Usain Lightning Bolt

He is a 200m specialist, but he now holds the 100m world record. Laura Dowrich-Phillips talks to Jamaican sprint sensation Usain Bolt

Usain Bolt in the men`s 200m race at the London Grand Prix 2007. Photograph by Ryan Pierse/Getty Images

Jamaican sprinter Usain Bolt shocked the world of track and field in May when he clocked the second fastest time in history in the 100m event at the Jamaica International Invitational. His time of 9.76 was just 0.02 seconds slower than the fastest time of 9.74, which his compatriot Asafa Powell posted in Italy last year.

The fact that the 200m is really Bolt’s pet event and he holds records in that area, including the Jamaica national record, made his feat even more amazing. It also threw a spanner into the much-hyped Olympic showdown between Powell and his nemesis, the American Tyson Gay. Should Bolt decide to run in the 100m at the Olympics, the race would become a spectacular three-way affair.

Standing at six foot five inches and weighing 190 pounds, Bolt, 21, won one gold for the 200m and two silver medals for the relays at the 2002 World Junior Championships, Jamaica, when he was 15. He won another gold medal at the World Youth Championships, running the 200m in 20.40 seconds.

In 2004 Bolt broke Lorenzo Daniel’s world junior 200m record to become the first junior to break the 20-second barrier, running 19.93 seconds.

At the 2007 Jamaican Championships, Bolt ran 19.75, breaking the 36-year-old national record held by his countryman Don Quarrie by 11 hundredths of a second. At the World Championships in Osaka, he won a silver medal in the 200m behind Gay.

Still basking in the acclaim, Bolt took some time to chat briefly with Laura Dowrich-Phillips about his record run and his game plan for the Olympics in Beijing, China.

I started playing cricket as an all-rounder, and one day my coach decided I should try track and field.

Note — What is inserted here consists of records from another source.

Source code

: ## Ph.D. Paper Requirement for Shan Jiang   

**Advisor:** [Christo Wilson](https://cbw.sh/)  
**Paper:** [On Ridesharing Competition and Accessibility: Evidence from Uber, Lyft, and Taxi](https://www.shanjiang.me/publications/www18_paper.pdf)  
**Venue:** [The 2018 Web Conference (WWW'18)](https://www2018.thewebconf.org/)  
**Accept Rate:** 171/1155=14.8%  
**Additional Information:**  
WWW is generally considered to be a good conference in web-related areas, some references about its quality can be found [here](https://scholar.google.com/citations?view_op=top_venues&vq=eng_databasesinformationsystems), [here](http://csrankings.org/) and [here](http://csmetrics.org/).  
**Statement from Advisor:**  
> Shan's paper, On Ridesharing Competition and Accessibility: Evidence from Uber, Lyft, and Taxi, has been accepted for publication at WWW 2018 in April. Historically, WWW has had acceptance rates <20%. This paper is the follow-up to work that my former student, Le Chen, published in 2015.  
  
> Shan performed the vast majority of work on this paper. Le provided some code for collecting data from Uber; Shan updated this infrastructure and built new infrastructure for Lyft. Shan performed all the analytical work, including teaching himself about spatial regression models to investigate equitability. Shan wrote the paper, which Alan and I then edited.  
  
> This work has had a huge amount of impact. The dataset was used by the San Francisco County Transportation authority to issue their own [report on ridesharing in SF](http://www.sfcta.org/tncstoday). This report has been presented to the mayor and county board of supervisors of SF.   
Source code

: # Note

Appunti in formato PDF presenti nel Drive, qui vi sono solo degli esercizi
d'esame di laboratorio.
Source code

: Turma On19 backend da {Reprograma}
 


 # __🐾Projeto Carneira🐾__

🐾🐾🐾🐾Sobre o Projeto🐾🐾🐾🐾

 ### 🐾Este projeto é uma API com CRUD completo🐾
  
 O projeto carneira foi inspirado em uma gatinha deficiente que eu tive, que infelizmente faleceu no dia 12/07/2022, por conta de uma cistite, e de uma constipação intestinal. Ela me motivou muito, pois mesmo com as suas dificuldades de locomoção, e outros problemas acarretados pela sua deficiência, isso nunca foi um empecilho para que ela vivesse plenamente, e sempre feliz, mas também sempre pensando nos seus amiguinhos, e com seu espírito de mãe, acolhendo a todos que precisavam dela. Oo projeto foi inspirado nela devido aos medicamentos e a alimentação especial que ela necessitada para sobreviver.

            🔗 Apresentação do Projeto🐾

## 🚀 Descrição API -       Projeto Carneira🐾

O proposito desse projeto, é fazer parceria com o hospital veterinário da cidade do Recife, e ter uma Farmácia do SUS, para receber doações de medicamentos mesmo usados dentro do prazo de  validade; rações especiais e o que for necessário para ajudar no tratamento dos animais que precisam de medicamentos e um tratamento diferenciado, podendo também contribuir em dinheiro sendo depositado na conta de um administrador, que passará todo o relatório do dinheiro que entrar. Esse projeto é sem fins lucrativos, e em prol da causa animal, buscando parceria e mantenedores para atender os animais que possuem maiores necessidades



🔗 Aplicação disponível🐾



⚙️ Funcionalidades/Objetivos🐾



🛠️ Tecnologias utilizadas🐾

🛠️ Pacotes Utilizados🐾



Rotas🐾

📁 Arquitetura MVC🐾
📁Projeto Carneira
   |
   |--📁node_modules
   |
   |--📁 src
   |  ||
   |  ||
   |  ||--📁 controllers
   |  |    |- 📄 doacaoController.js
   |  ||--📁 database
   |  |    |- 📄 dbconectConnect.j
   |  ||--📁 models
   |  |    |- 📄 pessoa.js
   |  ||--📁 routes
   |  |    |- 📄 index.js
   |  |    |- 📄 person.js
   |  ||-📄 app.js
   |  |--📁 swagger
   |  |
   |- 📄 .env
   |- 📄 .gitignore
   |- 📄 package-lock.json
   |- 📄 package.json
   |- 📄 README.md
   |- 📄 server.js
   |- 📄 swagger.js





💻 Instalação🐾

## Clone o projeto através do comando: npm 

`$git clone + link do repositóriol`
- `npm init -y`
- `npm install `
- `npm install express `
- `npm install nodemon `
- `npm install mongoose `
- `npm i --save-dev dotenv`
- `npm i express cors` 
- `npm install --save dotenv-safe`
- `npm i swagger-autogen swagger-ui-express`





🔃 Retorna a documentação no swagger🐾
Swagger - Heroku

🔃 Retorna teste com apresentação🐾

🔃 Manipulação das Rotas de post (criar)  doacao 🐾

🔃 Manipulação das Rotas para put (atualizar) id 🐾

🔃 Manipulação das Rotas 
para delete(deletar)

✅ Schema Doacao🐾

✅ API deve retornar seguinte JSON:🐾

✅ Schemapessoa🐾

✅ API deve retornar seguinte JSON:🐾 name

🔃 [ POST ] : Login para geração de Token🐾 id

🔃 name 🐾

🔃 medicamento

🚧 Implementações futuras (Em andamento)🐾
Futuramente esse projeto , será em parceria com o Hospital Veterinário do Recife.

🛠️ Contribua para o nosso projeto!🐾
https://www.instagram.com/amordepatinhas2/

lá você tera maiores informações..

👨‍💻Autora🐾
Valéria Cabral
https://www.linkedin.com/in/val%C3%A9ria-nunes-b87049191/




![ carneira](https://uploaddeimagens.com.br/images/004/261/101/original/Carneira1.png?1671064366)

I was 10. I tried it and liked it.

In his own words

I didn’t set out to break records, but actually when you just start you always want to win. At the professional level you begin to understand the game better.

My main goal in the 200m was to run at 19.6. In the 100m I ran at the Jamaica Invitational I didn’t think I would run 9.7, but I thought maybe 9.85. I was a little nervous before the race: I was thinking, “Just go out there and execute.” I knew it was going to be fast, at first I said 9.8—but then I felt the wind.

I haven’t done a lot of training yet; I still have a lot of work to do. I am not really worried about breaking Asafa’s record. I am just trying to stay focused and do my best.

My goal for the Olympics is to run 19.6 in the 200m; I definitely want to be a gold medallist at the Olympics, but the 200m is my preferred race.

My favourite runner would have to be Don Quarrie, a Jamaican star; I think he is the best runner ever. I admire him.

I don’t know why Jamaica produces such good runners. Some people say it’s all about the slaves and all that, slavery has something to do with it.